'''

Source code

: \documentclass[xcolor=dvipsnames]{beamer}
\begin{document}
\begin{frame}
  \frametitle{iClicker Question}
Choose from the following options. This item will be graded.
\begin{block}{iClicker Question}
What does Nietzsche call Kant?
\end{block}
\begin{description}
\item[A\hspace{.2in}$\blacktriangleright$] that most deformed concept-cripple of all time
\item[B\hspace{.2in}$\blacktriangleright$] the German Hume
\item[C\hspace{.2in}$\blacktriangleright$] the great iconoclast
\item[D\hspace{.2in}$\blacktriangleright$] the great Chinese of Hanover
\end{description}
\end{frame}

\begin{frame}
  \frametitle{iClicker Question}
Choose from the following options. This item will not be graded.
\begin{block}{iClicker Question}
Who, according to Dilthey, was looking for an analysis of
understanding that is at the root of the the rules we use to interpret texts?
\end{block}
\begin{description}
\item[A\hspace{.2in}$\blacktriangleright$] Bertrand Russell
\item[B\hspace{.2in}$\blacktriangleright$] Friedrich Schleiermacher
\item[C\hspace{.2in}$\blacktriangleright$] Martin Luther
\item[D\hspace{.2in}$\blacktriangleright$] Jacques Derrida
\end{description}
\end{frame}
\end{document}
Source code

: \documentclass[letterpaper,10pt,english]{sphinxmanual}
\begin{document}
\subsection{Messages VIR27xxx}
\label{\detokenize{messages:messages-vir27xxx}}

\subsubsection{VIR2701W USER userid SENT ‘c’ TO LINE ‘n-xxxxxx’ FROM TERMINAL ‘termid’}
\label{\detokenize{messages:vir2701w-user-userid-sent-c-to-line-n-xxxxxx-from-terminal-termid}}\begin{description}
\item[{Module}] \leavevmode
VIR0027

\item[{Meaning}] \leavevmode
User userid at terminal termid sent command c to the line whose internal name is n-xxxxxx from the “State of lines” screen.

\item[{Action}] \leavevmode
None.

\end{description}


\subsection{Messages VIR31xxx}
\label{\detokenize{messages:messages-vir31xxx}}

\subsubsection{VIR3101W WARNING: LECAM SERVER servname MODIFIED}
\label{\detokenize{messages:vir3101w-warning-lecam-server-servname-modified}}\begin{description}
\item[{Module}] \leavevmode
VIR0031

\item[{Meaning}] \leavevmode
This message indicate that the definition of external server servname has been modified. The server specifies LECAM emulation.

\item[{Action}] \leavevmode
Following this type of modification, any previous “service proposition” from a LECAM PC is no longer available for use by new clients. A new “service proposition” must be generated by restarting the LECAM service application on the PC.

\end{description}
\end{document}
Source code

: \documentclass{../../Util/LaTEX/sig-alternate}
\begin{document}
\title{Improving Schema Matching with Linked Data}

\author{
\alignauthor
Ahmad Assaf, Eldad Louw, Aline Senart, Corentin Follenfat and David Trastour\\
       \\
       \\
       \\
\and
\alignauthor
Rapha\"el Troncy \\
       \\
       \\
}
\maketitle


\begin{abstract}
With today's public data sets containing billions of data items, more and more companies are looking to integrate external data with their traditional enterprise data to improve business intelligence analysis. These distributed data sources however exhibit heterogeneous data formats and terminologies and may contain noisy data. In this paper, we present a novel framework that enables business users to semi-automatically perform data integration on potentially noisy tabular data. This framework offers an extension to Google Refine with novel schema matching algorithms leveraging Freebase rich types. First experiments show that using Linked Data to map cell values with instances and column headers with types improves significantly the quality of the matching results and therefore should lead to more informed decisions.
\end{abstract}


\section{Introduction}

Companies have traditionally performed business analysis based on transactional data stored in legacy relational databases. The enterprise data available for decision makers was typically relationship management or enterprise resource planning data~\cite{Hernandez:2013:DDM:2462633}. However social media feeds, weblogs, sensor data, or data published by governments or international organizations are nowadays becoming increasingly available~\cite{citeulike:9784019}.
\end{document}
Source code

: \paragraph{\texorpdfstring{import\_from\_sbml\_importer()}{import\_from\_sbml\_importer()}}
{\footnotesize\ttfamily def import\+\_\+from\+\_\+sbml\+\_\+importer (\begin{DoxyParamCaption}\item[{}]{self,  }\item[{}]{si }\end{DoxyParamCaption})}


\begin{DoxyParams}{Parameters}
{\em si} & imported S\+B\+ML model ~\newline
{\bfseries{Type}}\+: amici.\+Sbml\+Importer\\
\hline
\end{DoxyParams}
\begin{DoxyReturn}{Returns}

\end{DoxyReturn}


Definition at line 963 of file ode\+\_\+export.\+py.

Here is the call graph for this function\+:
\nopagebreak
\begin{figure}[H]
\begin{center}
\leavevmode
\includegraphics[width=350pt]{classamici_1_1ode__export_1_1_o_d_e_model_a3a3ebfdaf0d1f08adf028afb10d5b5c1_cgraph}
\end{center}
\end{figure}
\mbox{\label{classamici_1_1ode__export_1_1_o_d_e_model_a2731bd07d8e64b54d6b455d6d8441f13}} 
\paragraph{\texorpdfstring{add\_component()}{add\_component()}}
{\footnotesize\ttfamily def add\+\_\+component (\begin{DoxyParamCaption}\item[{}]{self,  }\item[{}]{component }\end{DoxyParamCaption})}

'''

*TASK TO CARRY OUT*. Transcribe all the data word for word, as it appears above.

*TASK RESULT*.
Source code

: \documentclass[xcolor=dvipsnames]{beamer}
\begin{document}
\begin{frame}
  \frametitle{iClicker Question}
Choose from the following options. This item will be graded.
\begin{block}{iClicker Question}
What does Nietzsche call Kant?
\end{block}
\begin{description}
\item[A\hspace{.2in}$\blacktriangleright$] that most deformed concept-cripple of all time
\item[B\hspace{.2in}$\blacktriangleright$] the German Hume
\item[C\hspace{.2in}$\blacktriangleright$] the great iconoclast
\item[D\hspace{.2in}$\blacktriangleright$] the great Chinese of Hanover
\end{description}
\end{frame}

\begin{frame}
  \frametitle{iClicker Question}
Choose from the following options. This item will not be graded.
\begin{block}{iClicker Question}
Who, according to Dilthey, was looking for an analysis of
understanding that is at the root of the the rules we use to interpret texts?
\end{block}
\begin{description}
\item[A\hspace{.2in}$\blacktriangleright$] Bertrand Russell
\item[B\hspace{.2in}$\blacktriangleright$] Friedrich Schleiermacher
\item[C\hspace{.2in}$\blacktriangleright$] Martin Luther
\item[D\hspace{.2in}$\blacktriangleright$] Jacques Derrida
\end{description}
\end{frame}
\end{document}
Source code

: \documentclass[letterpaper,10pt,english]{sphinxmanual}
\begin{document}
\subsection{Messages VIR27xxx}
\label{\detokenize{messages:messages-vir27xxx}}

\subsubsection{VIR2701W USER userid SENT ‘c’ TO LINE ‘n-xxxxxx’ FROM TERMINAL ‘termid’}
\label{\detokenize{messages:vir2701w-user-userid-sent-c-to-line-n-xxxxxx-from-terminal-termid}}\begin{description}
\item[{Module}] \leavevmode
VIR0027

\item[{Meaning}] \leavevmode
User userid at terminal termid sent command c to the line whose internal name is n-xxxxxx from the “State of lines” screen.

\item[{Action}] \leavevmode
None.

\end{description}


\subsection{Messages VIR31xxx}
\label{\detokenize{messages:messages-vir31xxx}}

\subsubsection{VIR3101W WARNING: LECAM SERVER servname MODIFIED}
\label{\detokenize{messages:vir3101w-warning-lecam-server-servname-modified}}\begin{description}
\item[{Module}] \leavevmode
VIR0031

\item[{Meaning}] \leavevmode
This message indicate that the definition of external server servname has been modified. The server specifies LECAM emulation.

\item[{Action}] \leavevmode
Following this type of modification, any previous “service proposition” from a LECAM PC is no longer available for use by new clients. A new “service proposition” must be generated by restarting the LECAM service application on the PC.

\end{description}
\end{document}
Source code

: \documentclass{../../Util/LaTEX/sig-alternate}
\begin{document}
\title{Improving Schema Matching with Linked Data}

\author{
\alignauthor
Ahmad Assaf, Eldad Louw, Aline Senart, Corentin Follenfat and David Trastour\\
       \\
       \\
       \\
\and
\alignauthor
Rapha\"el Troncy \\
       \\
       \\
}
\maketitle


\begin{abstract}
With today's public data sets containing billions of data items, more and more companies are looking to integrate external data with their traditional enterprise data to improve business intelligence analysis. These distributed data sources however exhibit heterogeneous data formats and terminologies and may contain noisy data. In this paper, we present a novel framework that enables business users to semi-automatically perform data integration on potentially noisy tabular data. This framework offers an extension to Google Refine with novel schema matching algorithms leveraging Freebase rich types. First experiments show that using Linked Data to map cell values with instances and column headers with types improves significantly the quality of the matching results and therefore should lead to more informed decisions.
\end{abstract}


\section{Introduction}

Companies have traditionally performed business analysis based on transactional data stored in legacy relational databases. The enterprise data available for decision makers was typically relationship management or enterprise resource planning data~\cite{Hernandez:2013:DDM:2462633}. However social media feeds, weblogs, sensor data, or data published by governments or international organizations are nowadays becoming increasingly available~\cite{citeulike:9784019}.
\end{document}
Source code

: \paragraph{\texorpdfstring{import\_from\_sbml\_importer()}{import\_from\_sbml\_importer()}}
{\footnotesize\ttfamily def import\+\_\+from\+\_\+sbml\+\_\+importer (\begin{DoxyParamCaption}\item[{}]{self,  }\item[{}]{si }\end{DoxyParamCaption})}


\begin{DoxyParams}{Parameters}
{\em si} & imported S\+B\+ML model ~\newline
{\bfseries{Type}}\+: amici.\+Sbml\+Importer\\
\hline
\end{DoxyParams}
\begin{DoxyReturn}{Returns}

\end{DoxyReturn}


Definition at line 963 of file ode\+\_\+export.\+py.

Here is the call graph for this function\+:
\nopagebreak
\begin{figure}[H]
\begin{center}
\leavevmode
\includegraphics[width=350pt]{classamici_1_1ode__export_1_1_o_d_e_model_a3a3ebfdaf0d1f08adf028afb10d5b5c1_cgraph}
\end{center}
\end{figure}
\mbox{\label{classamici_1_1ode__export_1_1_o_d_e_model_a2731bd07d8e64b54d6b455d6d8441f13}} 
\paragraph{\texorpdfstring{add\_component()}{add\_component()}}
{\footnotesize\ttfamily def add\+\_\+component (\begin{DoxyParamCaption}\item[{}]{self,  }\item[{}]{component }\end{DoxyParamCaption})}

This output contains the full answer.